> **What you need to do**
In the records below, find every line that contains "four" and list it.

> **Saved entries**
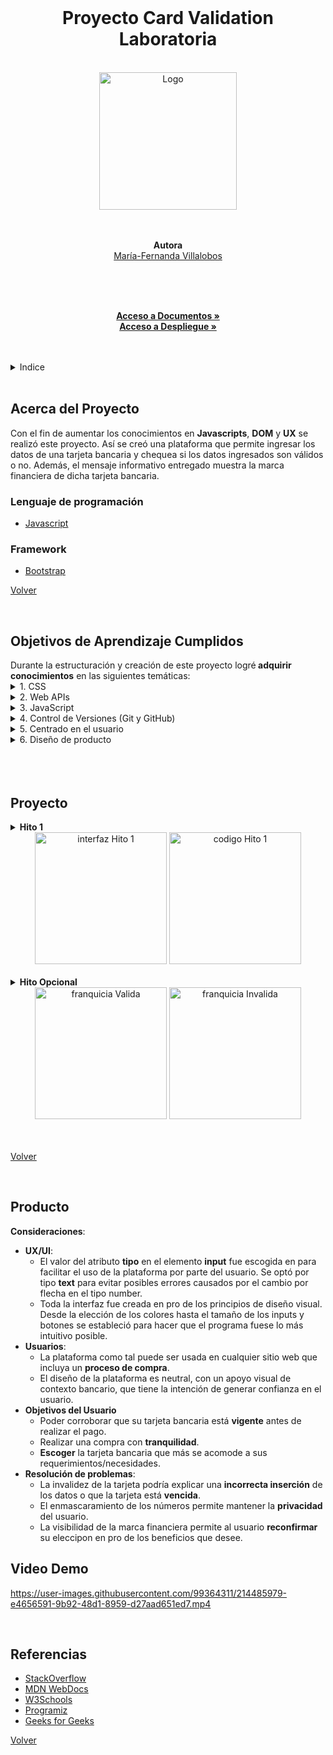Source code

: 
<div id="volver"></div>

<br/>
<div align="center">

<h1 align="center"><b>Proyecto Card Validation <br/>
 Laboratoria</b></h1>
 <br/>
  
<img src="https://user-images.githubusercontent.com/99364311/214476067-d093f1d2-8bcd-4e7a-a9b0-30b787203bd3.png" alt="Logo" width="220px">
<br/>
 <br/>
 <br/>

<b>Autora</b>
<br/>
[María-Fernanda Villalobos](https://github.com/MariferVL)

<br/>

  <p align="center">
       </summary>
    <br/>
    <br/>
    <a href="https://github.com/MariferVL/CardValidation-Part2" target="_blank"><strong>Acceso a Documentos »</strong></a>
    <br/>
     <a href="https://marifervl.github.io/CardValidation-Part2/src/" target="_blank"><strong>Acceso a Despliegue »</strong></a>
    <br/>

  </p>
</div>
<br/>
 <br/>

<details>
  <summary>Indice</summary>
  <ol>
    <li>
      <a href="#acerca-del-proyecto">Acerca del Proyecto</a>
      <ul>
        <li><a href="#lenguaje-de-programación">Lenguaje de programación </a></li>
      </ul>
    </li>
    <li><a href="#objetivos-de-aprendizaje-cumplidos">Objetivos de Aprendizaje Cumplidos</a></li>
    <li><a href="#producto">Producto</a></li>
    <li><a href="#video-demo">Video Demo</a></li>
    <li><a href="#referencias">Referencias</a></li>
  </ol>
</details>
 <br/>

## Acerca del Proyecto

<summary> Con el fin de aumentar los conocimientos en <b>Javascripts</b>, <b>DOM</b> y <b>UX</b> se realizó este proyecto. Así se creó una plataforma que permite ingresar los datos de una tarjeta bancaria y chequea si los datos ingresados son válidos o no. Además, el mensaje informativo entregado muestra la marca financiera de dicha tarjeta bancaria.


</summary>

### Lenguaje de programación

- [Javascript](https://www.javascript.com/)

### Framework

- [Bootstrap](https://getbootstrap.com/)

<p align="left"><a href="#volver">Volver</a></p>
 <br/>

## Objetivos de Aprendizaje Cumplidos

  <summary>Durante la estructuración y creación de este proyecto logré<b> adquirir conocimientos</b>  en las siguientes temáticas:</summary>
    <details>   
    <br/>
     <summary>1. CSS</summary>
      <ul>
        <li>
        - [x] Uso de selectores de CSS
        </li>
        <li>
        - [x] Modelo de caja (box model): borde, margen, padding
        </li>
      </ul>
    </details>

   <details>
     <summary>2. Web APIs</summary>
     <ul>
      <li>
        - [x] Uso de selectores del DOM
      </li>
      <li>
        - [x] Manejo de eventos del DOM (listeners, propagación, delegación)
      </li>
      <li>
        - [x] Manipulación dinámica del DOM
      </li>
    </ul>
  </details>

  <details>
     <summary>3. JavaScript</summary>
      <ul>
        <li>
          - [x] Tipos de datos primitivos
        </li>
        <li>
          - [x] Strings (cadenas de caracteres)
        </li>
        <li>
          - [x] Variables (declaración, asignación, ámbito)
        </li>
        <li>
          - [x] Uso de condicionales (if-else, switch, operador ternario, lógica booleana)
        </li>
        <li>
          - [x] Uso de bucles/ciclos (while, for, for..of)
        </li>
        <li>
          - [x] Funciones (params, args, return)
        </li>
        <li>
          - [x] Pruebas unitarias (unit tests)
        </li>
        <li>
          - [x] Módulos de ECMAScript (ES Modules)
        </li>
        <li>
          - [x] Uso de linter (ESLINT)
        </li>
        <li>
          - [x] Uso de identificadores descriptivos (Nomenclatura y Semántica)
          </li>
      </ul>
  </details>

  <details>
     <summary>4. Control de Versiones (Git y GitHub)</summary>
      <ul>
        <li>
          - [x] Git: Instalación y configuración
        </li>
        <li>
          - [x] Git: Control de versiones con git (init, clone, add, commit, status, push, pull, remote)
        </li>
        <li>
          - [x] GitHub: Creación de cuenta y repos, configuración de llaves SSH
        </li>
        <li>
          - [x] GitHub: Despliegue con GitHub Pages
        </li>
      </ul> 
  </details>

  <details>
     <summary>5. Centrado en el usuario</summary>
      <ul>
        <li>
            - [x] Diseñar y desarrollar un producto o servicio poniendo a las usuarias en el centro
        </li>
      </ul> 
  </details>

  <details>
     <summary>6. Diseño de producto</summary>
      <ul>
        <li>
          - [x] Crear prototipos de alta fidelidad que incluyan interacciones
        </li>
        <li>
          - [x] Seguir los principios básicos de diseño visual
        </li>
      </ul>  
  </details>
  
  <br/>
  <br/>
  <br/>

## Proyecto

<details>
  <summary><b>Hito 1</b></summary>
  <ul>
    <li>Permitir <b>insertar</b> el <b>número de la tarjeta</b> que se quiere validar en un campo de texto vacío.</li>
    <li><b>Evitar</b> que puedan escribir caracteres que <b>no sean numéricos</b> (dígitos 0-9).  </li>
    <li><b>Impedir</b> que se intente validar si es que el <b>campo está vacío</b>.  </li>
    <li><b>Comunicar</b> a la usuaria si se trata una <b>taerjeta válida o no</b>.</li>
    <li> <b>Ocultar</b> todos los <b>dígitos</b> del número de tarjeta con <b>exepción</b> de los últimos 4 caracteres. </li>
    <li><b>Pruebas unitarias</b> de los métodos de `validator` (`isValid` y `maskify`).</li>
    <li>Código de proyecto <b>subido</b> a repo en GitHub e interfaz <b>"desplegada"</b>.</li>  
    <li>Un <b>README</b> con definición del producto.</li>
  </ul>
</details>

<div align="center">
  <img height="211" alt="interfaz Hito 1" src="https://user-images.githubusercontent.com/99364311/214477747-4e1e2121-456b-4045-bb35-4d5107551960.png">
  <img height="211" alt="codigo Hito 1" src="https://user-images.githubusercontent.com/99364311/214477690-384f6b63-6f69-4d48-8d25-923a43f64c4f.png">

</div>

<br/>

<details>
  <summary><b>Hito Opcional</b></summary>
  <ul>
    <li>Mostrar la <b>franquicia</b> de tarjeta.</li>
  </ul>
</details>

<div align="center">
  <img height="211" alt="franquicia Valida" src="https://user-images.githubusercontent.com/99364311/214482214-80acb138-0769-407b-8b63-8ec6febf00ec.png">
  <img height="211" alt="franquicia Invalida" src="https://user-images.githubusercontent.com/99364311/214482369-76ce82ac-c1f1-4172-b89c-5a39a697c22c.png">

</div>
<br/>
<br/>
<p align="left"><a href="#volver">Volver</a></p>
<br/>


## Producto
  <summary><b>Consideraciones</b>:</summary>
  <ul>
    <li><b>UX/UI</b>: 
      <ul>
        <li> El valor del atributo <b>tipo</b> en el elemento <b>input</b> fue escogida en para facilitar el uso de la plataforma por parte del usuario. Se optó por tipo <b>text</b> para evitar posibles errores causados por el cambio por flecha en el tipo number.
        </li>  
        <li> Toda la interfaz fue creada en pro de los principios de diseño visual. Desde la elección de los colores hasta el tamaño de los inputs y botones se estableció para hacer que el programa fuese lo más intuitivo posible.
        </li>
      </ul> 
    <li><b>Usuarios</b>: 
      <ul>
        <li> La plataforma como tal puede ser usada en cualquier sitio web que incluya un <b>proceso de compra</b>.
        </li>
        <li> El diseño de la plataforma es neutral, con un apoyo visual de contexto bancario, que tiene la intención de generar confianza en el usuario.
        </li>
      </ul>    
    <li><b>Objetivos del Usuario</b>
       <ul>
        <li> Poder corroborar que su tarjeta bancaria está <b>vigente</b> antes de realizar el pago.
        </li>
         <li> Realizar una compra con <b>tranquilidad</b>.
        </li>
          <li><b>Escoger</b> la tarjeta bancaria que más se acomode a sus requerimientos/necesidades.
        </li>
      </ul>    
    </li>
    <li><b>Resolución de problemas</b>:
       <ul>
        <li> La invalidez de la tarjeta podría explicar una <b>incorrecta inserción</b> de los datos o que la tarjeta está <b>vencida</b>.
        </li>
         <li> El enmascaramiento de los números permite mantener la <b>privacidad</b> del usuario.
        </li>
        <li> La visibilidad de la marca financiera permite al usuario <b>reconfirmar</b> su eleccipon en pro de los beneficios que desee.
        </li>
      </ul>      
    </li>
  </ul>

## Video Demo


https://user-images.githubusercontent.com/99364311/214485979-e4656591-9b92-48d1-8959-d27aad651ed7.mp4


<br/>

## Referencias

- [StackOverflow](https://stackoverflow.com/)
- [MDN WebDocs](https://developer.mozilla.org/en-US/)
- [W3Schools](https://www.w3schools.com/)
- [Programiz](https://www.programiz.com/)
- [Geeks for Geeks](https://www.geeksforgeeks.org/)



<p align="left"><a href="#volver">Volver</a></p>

---

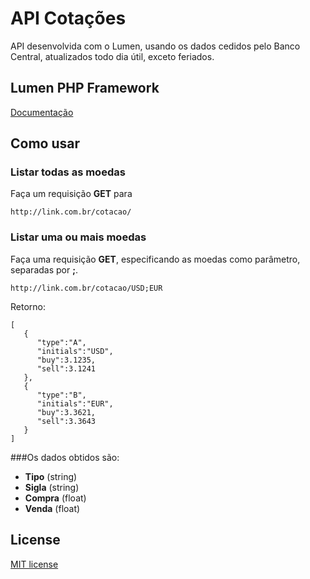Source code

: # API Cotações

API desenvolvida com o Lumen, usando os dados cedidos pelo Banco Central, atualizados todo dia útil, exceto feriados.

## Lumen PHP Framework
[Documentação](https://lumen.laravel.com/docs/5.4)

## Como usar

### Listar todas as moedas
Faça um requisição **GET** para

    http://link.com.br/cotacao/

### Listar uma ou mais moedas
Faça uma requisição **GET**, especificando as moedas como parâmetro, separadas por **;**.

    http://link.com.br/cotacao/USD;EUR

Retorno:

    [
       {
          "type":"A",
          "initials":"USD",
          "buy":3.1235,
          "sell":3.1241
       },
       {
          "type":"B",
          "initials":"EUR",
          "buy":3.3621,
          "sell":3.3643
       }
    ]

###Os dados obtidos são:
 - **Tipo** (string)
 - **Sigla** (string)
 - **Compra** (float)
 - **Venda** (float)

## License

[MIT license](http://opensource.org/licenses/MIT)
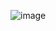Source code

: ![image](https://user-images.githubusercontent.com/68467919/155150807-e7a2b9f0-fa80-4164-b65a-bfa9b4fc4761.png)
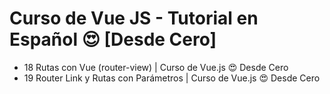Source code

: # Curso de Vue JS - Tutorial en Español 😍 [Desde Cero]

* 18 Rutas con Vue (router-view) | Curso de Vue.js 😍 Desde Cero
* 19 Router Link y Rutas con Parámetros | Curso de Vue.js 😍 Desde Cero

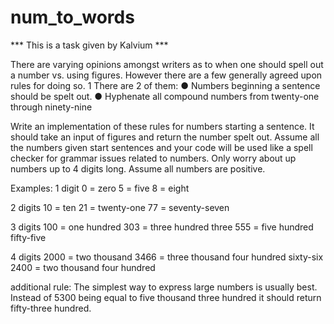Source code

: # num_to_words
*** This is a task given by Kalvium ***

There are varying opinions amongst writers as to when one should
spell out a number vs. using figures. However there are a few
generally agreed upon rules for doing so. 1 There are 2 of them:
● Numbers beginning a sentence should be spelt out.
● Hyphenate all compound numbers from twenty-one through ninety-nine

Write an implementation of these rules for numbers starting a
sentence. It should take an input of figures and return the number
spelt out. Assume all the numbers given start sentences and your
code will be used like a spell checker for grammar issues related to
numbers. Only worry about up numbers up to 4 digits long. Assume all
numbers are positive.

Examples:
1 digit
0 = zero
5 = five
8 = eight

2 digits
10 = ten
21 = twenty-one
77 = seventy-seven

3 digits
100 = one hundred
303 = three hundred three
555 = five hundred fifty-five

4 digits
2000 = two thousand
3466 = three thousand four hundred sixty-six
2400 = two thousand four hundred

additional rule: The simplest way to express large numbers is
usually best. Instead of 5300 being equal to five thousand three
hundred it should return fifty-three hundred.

--

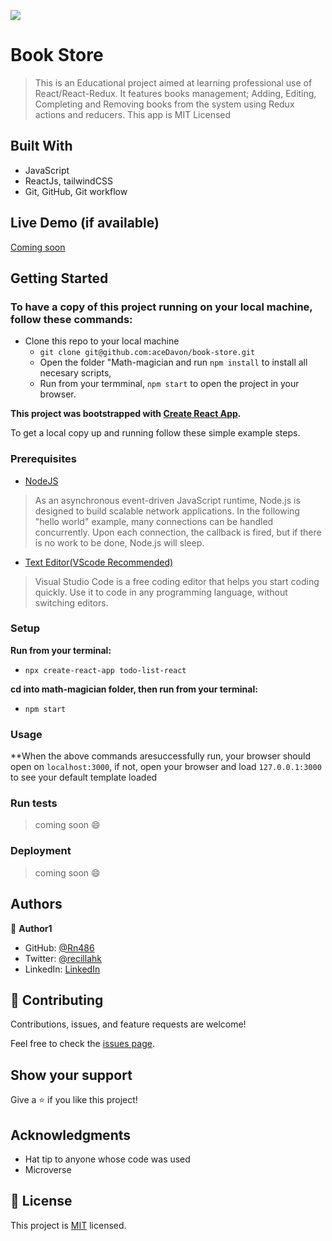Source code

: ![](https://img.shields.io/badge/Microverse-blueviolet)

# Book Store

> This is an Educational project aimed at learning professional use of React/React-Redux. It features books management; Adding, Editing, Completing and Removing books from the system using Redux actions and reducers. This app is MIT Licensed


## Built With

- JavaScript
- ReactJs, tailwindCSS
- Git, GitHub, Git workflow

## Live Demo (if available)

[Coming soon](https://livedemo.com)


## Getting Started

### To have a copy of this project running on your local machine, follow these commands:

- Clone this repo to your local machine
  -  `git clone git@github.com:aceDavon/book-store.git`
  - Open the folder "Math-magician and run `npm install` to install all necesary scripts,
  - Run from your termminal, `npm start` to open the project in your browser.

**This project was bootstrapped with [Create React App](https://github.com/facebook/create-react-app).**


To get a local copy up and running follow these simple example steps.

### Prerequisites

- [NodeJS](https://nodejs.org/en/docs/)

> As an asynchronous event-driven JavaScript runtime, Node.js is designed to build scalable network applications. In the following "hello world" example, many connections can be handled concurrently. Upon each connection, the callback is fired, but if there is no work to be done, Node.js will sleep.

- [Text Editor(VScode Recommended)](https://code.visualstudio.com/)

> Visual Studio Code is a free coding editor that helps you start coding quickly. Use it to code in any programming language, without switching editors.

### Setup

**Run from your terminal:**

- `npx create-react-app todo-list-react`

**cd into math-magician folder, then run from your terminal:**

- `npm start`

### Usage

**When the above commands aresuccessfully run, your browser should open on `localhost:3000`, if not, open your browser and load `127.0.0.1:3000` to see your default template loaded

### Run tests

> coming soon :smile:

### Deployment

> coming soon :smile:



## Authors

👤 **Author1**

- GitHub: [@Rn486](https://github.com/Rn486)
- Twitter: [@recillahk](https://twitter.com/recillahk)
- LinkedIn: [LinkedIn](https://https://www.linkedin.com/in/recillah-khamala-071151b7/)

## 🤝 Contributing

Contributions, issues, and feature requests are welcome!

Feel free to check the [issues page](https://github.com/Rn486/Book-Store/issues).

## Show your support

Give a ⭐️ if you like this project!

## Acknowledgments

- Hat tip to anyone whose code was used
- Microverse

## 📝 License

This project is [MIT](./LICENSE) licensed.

> **Response to this task**
3466 = three thousand four hundred sixty-six
2400 = two thousand four hundred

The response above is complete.